## Task description:
Where a line contains the word "soft", copy that line from the records below.

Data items

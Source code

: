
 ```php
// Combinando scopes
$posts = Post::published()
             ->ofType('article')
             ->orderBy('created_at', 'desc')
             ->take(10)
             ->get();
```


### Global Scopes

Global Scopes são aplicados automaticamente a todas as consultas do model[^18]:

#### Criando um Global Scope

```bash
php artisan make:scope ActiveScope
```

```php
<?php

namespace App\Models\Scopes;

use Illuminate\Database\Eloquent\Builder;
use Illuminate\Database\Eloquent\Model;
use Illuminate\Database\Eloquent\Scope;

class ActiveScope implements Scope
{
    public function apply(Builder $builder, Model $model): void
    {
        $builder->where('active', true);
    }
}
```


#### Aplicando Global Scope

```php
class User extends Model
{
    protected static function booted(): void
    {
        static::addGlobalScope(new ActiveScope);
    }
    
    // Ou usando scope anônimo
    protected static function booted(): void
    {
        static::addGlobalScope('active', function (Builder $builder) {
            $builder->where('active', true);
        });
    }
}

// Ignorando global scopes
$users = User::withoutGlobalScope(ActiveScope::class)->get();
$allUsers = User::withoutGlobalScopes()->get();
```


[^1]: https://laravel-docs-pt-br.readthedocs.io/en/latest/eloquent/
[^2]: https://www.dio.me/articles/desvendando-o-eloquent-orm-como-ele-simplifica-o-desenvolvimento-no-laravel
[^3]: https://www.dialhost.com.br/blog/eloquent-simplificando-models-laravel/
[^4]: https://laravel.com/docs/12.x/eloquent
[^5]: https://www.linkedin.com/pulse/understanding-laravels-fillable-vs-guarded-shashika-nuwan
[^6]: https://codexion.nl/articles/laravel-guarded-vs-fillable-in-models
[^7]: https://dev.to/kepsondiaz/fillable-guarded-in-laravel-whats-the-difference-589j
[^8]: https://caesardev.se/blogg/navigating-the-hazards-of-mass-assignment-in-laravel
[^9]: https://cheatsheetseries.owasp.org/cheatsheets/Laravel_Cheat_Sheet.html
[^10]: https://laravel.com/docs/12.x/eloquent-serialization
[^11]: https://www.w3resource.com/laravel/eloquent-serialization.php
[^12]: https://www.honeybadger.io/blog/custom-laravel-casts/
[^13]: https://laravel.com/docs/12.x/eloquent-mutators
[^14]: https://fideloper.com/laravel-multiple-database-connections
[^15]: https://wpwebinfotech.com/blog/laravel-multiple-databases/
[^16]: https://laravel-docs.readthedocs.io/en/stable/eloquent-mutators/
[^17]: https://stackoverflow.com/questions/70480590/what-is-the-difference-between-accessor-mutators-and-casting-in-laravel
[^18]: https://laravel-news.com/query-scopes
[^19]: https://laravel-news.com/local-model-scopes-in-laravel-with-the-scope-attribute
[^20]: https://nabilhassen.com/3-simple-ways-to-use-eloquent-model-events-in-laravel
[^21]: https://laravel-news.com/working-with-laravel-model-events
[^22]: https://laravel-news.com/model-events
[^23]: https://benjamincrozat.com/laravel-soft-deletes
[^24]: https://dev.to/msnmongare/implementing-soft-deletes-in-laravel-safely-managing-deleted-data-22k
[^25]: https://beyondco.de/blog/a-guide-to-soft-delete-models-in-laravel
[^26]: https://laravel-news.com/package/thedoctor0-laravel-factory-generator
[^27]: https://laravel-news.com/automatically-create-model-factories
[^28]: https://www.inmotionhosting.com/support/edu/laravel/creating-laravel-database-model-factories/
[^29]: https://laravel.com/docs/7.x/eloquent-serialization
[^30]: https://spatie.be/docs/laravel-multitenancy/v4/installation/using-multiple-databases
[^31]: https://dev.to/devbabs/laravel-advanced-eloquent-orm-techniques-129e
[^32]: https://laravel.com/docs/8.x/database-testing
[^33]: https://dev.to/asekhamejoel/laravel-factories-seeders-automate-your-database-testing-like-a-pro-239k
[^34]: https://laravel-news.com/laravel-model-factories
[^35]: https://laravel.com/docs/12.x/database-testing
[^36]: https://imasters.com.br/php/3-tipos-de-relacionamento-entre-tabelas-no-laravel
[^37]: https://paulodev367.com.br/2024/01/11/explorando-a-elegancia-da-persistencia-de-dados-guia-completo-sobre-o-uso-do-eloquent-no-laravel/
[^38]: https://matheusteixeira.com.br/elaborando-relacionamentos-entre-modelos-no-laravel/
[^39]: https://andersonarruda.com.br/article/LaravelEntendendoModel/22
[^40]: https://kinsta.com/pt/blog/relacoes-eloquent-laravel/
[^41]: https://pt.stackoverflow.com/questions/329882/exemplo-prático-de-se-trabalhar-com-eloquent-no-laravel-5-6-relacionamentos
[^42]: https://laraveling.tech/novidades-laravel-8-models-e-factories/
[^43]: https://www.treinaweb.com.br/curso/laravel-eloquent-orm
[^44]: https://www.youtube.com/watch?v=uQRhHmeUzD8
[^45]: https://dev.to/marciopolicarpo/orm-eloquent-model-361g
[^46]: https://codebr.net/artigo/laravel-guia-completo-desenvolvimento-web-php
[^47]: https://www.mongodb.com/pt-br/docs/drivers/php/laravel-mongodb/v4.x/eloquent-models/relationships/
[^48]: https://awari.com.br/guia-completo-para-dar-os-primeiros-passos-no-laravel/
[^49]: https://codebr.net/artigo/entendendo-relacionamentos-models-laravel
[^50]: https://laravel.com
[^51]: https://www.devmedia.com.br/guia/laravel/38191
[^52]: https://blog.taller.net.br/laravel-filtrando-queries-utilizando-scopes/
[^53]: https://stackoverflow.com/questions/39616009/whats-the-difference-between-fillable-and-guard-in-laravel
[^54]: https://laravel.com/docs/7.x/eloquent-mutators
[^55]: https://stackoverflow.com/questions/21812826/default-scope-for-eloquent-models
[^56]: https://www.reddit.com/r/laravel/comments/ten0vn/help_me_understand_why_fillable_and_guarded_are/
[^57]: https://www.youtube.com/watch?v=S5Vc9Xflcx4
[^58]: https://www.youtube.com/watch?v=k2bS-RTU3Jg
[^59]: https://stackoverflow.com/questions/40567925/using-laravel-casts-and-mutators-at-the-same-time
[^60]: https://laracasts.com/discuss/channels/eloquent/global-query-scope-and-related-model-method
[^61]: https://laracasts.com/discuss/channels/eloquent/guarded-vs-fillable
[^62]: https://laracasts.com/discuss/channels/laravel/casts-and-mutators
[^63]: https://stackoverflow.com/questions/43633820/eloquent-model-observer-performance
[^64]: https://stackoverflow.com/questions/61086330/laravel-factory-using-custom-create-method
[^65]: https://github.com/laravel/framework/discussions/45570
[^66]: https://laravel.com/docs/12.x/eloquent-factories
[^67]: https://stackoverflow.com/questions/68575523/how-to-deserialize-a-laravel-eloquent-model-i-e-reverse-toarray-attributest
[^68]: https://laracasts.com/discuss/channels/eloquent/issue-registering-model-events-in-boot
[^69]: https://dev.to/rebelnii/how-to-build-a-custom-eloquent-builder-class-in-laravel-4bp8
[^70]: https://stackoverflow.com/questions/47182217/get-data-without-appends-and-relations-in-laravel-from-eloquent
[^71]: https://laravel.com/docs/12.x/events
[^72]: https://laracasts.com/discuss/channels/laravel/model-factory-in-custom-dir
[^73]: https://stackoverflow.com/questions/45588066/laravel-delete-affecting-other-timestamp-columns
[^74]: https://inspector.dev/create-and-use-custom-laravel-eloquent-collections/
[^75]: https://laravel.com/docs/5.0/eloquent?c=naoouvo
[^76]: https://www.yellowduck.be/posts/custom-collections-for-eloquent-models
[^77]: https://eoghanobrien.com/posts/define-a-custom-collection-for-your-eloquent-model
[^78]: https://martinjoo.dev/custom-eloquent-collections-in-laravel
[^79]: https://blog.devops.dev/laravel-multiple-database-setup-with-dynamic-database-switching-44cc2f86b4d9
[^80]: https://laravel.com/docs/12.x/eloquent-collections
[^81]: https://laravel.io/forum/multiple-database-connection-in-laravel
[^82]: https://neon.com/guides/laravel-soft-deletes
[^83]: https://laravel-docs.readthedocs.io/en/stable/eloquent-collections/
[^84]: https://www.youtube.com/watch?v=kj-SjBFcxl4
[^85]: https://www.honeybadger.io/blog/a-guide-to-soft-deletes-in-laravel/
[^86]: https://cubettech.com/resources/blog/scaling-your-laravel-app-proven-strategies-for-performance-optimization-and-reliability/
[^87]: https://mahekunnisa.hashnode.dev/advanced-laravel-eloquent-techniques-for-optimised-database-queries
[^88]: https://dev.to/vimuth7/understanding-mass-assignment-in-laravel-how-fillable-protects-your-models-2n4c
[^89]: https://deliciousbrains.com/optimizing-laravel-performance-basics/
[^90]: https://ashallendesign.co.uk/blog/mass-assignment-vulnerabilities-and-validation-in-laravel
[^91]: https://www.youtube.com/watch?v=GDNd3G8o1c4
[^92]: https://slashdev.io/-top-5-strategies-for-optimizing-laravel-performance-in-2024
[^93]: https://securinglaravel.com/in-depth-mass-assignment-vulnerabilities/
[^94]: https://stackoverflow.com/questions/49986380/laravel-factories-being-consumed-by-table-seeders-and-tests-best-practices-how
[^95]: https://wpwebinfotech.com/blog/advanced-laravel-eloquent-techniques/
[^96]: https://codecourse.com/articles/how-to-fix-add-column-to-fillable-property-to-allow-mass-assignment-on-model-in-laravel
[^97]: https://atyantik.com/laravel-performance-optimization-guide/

## Written response:
[^23]: https://benjamincrozat.com/laravel-soft-deletes
[^24]: https://dev.to/msnmongare/implementing-soft-deletes-in-laravel-safely-managing-deleted-data-22k
[^25]: https://beyondco.de/blog/a-guide-to-soft-delete-models-in-laravel
[^82]: https://neon.com/guides/laravel-soft-deletes
[^85]: https://www.honeybadger.io/blog/a-guide-to-soft-deletes-in-laravel/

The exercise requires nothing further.